* _TRY IT_
Every line of the records that contains the string "Getting" counts once; give the total and nothing else.

== DATA SHOWN ==

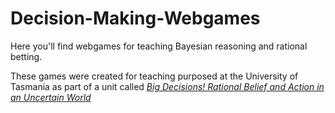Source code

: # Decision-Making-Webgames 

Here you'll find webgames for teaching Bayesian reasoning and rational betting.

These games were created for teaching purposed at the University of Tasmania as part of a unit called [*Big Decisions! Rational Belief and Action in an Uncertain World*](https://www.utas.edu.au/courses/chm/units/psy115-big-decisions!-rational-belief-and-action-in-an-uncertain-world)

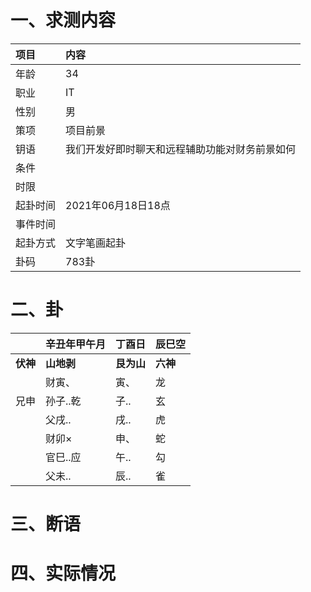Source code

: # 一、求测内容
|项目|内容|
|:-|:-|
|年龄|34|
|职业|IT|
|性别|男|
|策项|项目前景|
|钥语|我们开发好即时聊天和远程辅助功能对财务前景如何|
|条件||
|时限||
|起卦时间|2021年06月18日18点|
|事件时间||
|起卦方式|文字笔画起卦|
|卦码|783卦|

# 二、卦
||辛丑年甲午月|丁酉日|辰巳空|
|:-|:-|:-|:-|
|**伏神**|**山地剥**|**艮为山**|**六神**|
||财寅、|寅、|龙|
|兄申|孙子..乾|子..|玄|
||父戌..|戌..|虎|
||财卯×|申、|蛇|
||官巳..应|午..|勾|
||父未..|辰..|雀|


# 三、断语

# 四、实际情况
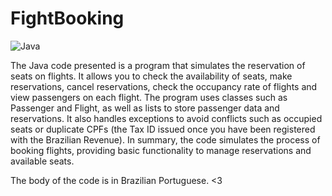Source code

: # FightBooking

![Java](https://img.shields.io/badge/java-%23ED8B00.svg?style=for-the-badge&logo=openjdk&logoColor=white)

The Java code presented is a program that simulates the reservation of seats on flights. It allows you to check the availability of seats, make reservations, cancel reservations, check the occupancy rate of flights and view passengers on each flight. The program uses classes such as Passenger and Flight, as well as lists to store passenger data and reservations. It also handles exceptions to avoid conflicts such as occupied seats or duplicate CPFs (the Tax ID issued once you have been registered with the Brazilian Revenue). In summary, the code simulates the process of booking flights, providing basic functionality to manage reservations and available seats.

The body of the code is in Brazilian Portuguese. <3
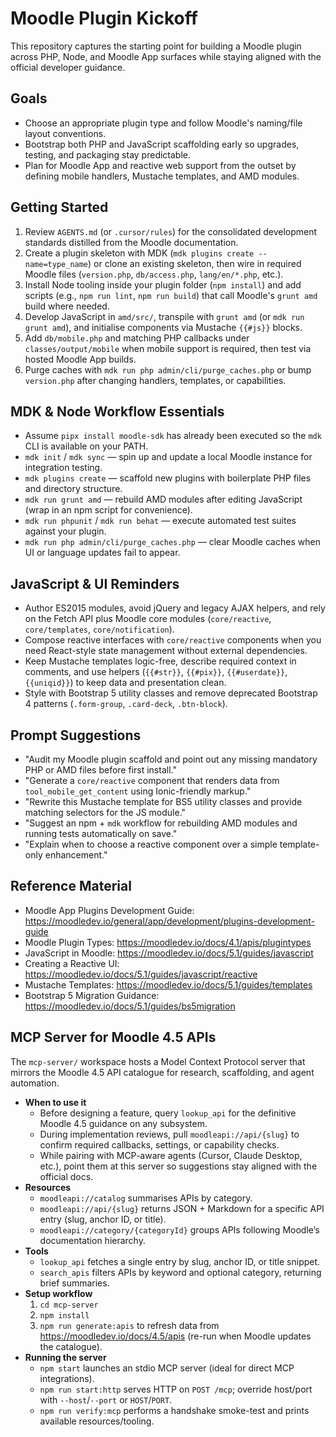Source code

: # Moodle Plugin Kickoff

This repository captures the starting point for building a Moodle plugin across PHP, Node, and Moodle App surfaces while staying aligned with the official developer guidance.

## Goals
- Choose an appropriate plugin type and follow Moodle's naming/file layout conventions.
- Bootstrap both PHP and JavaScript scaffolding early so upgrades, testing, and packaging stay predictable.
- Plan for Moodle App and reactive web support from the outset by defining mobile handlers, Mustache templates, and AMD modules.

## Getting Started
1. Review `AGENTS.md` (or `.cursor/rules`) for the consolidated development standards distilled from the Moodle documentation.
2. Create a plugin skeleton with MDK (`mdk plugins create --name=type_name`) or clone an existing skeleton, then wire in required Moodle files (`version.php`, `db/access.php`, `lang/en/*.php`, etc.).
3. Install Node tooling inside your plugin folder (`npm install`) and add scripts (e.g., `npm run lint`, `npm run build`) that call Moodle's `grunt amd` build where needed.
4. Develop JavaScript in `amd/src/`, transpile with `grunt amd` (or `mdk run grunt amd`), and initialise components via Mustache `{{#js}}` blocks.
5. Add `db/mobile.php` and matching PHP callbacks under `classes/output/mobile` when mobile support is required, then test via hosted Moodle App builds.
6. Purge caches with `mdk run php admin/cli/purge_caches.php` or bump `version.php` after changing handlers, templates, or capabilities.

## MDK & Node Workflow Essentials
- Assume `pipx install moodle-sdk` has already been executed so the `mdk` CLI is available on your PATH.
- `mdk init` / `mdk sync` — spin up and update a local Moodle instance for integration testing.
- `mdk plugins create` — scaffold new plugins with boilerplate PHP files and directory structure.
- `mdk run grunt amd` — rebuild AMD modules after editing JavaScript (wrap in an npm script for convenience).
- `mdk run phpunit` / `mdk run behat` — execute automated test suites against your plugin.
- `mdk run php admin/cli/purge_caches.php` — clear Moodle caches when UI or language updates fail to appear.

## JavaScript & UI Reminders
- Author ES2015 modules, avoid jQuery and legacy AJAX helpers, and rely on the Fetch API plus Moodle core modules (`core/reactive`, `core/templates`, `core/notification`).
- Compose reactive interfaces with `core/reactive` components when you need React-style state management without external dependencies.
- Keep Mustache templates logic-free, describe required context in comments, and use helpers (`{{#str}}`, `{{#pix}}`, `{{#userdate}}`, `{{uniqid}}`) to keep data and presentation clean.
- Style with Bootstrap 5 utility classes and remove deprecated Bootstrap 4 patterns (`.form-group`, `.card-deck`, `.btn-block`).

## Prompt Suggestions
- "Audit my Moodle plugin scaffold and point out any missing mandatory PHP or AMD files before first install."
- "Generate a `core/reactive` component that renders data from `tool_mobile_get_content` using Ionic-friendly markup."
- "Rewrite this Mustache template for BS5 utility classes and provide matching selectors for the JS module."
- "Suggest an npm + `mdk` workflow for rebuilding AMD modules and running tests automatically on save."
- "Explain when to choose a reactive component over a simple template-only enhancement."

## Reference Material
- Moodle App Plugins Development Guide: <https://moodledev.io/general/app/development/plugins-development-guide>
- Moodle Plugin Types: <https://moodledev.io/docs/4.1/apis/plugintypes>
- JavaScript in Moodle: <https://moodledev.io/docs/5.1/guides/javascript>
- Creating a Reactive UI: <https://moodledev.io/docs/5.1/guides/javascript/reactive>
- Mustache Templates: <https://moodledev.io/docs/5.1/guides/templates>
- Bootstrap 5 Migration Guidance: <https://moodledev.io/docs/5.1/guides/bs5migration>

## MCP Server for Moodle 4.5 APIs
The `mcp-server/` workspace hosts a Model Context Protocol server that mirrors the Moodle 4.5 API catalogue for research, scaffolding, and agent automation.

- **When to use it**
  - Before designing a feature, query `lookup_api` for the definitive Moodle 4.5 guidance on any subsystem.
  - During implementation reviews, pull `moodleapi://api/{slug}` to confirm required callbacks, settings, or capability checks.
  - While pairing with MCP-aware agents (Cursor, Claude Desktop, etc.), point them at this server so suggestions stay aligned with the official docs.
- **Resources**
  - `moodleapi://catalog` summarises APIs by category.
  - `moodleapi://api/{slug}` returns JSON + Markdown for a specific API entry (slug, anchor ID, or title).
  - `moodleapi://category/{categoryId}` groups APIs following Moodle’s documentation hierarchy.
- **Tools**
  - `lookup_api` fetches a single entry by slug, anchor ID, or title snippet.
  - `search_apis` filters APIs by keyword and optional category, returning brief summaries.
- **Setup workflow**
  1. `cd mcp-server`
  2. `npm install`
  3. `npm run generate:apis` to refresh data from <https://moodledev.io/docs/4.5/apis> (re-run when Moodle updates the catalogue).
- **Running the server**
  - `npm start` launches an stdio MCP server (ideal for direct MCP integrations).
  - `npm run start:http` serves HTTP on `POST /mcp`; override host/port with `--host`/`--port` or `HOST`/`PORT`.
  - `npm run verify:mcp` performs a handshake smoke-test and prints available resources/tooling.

===
== DATA SHOWN ==

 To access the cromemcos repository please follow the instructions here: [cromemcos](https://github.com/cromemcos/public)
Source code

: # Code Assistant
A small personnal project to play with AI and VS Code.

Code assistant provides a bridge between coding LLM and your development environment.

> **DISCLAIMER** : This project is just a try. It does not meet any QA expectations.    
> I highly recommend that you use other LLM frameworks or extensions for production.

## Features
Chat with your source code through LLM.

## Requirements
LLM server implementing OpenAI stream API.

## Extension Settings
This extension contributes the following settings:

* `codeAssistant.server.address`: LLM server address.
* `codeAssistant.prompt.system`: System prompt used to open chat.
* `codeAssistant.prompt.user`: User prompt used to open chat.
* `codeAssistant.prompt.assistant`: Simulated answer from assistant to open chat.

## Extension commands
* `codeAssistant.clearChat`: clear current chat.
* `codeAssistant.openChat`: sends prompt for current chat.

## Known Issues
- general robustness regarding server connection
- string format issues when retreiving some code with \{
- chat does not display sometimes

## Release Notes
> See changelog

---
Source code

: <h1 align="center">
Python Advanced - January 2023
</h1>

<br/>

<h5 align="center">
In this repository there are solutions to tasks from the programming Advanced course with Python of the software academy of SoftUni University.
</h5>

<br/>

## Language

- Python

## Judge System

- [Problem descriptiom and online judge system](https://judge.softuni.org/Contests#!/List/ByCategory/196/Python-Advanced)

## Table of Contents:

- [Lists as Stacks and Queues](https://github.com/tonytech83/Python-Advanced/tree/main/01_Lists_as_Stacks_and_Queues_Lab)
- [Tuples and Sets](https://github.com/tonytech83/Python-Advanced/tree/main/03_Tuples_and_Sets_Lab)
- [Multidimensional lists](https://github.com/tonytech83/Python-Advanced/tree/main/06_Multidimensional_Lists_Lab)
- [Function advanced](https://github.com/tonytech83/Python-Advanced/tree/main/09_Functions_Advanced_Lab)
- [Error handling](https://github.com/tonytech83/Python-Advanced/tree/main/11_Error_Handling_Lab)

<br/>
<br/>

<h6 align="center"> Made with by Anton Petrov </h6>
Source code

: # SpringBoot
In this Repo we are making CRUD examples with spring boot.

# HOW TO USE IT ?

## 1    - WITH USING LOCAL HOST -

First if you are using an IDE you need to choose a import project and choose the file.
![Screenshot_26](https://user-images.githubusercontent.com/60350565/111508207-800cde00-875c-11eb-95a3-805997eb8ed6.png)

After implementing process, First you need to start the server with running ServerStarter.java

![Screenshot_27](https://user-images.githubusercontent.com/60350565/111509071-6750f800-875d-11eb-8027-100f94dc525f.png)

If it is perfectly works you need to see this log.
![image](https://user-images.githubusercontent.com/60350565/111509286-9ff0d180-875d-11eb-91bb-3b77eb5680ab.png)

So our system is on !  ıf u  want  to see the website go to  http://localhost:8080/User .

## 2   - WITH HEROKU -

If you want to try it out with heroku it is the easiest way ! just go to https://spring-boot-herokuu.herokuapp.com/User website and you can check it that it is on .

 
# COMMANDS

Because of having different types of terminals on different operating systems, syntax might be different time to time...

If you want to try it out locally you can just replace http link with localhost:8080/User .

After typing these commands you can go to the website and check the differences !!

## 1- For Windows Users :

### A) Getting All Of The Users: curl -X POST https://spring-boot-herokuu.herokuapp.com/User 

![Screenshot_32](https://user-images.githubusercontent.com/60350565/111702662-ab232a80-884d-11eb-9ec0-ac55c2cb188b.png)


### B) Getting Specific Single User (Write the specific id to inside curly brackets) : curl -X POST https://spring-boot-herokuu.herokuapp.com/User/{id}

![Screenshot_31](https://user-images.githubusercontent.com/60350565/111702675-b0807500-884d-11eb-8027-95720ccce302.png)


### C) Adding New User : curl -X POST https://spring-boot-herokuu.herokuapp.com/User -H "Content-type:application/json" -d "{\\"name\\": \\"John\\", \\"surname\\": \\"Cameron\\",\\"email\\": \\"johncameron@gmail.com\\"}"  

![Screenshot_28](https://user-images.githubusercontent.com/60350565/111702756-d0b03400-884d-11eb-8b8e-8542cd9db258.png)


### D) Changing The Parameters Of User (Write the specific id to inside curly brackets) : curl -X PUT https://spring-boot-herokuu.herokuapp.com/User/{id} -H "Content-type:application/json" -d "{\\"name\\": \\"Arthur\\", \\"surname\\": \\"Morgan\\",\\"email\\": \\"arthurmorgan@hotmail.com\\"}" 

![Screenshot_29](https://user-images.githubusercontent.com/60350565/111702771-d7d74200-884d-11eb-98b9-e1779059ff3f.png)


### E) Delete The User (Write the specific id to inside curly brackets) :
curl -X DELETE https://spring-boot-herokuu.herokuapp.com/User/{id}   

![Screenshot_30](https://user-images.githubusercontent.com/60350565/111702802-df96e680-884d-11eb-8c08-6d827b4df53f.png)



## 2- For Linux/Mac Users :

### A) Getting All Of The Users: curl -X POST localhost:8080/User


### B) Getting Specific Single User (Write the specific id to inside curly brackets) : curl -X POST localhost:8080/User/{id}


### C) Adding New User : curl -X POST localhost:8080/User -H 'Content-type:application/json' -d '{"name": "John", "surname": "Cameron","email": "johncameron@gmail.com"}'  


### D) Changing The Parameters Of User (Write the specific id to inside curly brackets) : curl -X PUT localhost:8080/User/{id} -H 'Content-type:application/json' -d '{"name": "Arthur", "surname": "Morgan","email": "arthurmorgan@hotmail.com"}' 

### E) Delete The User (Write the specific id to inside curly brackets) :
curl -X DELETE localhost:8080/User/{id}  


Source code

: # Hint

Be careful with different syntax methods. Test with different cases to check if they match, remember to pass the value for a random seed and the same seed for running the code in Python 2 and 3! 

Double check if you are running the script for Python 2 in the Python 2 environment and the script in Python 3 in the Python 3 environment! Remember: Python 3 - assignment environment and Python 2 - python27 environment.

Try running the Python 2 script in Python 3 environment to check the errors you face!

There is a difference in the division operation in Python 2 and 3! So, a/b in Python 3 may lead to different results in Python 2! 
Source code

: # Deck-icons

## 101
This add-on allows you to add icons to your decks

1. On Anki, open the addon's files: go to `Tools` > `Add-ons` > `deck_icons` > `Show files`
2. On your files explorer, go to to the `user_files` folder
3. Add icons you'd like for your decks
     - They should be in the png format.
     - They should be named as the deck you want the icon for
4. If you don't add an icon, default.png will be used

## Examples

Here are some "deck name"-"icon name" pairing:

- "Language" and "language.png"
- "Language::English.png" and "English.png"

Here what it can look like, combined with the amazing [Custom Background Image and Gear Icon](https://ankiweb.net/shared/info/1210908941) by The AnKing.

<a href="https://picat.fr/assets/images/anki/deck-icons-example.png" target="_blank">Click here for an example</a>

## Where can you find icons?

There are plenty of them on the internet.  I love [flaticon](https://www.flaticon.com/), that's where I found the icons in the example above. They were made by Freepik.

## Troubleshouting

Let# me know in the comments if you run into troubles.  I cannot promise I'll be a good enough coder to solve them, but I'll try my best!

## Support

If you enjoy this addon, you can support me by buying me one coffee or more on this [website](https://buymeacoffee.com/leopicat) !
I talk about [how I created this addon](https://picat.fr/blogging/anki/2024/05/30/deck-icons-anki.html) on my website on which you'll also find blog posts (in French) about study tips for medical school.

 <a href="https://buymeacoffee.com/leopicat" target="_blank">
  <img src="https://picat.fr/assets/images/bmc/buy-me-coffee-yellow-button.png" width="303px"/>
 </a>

===
== DATA SHOWN ==

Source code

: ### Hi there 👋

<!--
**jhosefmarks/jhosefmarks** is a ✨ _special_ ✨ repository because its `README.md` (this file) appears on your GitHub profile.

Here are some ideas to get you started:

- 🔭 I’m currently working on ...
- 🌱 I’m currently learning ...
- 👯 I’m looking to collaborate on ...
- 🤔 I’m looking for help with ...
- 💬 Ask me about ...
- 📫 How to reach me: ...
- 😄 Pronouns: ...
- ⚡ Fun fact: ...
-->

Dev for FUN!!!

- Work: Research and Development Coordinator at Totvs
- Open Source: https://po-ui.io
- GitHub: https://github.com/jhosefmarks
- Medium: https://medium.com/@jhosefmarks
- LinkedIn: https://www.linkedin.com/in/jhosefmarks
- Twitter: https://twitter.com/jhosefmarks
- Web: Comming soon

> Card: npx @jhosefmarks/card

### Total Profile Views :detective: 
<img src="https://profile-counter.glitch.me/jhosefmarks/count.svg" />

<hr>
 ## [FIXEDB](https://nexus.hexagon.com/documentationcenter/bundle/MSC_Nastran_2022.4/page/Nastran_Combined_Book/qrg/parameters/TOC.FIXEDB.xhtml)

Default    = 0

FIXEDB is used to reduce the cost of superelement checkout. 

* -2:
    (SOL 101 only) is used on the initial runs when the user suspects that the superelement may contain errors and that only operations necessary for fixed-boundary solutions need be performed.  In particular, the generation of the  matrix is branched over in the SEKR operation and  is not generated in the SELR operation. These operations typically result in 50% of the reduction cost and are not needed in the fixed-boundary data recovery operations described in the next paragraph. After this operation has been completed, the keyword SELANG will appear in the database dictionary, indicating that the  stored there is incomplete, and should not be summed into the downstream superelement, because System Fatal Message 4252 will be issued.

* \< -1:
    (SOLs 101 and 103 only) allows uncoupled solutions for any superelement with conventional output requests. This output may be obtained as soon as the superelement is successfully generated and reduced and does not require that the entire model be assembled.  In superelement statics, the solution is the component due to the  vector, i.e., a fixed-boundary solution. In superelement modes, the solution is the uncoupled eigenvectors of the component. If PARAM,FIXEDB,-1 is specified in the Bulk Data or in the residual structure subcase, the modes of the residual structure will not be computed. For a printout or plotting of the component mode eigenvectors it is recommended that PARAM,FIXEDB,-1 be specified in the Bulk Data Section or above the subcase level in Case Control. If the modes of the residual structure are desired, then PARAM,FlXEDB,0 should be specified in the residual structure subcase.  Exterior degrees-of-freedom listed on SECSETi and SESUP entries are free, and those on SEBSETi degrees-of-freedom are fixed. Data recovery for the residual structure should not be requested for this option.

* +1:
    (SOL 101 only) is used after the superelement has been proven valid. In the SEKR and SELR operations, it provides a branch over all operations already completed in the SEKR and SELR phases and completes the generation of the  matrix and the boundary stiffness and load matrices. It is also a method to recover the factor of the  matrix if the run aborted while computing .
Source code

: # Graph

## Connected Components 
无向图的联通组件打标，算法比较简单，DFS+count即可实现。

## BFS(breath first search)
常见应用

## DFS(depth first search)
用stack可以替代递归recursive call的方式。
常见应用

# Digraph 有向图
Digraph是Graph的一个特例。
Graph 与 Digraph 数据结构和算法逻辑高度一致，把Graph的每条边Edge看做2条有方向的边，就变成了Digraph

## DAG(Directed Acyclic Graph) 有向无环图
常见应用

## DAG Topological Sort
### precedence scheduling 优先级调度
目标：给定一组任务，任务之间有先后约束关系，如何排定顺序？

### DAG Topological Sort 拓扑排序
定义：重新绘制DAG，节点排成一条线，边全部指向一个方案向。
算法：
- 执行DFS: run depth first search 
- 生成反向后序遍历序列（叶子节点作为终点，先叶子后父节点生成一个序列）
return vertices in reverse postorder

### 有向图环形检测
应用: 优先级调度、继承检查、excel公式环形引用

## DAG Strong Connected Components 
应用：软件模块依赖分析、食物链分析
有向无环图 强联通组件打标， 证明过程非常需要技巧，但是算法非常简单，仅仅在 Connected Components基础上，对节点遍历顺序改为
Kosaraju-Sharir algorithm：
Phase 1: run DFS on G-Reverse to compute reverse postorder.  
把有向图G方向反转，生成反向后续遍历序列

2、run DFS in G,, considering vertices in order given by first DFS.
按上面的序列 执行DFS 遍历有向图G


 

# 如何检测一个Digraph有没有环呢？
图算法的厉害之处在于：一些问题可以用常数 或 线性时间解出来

===

* _COMPLETED EXERCISE_
5